** Opening RECORDS FOR THE TASK block **

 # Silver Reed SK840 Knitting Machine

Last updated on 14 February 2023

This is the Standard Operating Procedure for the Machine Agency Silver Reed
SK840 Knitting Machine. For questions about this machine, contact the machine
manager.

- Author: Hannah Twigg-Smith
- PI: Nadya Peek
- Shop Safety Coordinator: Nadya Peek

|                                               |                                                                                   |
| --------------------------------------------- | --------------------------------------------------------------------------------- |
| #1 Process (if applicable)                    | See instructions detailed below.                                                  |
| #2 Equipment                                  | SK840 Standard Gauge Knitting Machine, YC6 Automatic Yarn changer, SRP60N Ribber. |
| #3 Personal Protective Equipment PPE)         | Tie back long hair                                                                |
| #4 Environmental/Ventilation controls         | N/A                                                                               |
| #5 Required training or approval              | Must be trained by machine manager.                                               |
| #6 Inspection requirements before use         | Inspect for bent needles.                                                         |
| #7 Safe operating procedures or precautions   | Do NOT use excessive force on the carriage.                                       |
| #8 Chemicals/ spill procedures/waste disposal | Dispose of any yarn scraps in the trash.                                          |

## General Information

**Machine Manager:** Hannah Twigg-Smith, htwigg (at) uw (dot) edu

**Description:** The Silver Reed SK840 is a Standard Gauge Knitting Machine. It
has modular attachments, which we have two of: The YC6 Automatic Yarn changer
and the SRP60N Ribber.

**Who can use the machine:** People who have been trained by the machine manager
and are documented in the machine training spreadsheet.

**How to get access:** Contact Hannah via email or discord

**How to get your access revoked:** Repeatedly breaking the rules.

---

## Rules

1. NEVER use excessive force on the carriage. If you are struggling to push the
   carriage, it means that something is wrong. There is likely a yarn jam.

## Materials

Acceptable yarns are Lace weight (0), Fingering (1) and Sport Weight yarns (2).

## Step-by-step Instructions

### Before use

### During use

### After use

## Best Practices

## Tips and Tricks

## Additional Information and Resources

** Closing RECORDS FOR THE TASK block **

• HOW TO COMPLETE THIS TASK
This exercise requires that all of the entries be repeated exactly.

• TASK OUTPUT
 # Silver Reed SK840 Knitting Machine

Last updated on 14 February 2023

This is the Standard Operating Procedure for the Machine Agency Silver Reed
SK840 Knitting Machine. For questions about this machine, contact the machine
manager.

- Author: Hannah Twigg-Smith
- PI: Nadya Peek
- Shop Safety Coordinator: Nadya Peek

|                                               |                                                                                   |
| --------------------------------------------- | --------------------------------------------------------------------------------- |
| #1 Process (if applicable)                    | See instructions detailed below.                                                  |
| #2 Equipment                                  | SK840 Standard Gauge Knitting Machine, YC6 Automatic Yarn changer, SRP60N Ribber. |
| #3 Personal Protective Equipment PPE)         | Tie back long hair                                                                |
| #4 Environmental/Ventilation controls         | N/A                                                                               |
| #5 Required training or approval              | Must be trained by machine manager.                                               |
| #6 Inspection requirements before use         | Inspect for bent needles.                                                         |
| #7 Safe operating procedures or precautions   | Do NOT use excessive force on the carriage.                                       |
| #8 Chemicals/ spill procedures/waste disposal | Dispose of any yarn scraps in the trash.                                          |

## General Information

**Machine Manager:** Hannah Twigg-Smith, htwigg (at) uw (dot) edu

**Description:** The Silver Reed SK840 is a Standard Gauge Knitting Machine. It
has modular attachments, which we have two of: The YC6 Automatic Yarn changer
and the SRP60N Ribber.

**Who can use the machine:** People who have been trained by the machine manager
and are documented in the machine training spreadsheet.

**How to get access:** Contact Hannah via email or discord

**How to get your access revoked:** Repeatedly breaking the rules.

---

## Rules

1. NEVER use excessive force on the carriage. If you are struggling to push the
   carriage, it means that something is wrong. There is likely a yarn jam.

## Materials

Acceptable yarns are Lace weight (0), Fingering (1) and Sport Weight yarns (2).

## Step-by-step Instructions

### Before use

### During use

### After use

## Best Practices

## Tips and Tricks

## Additional Information and Resources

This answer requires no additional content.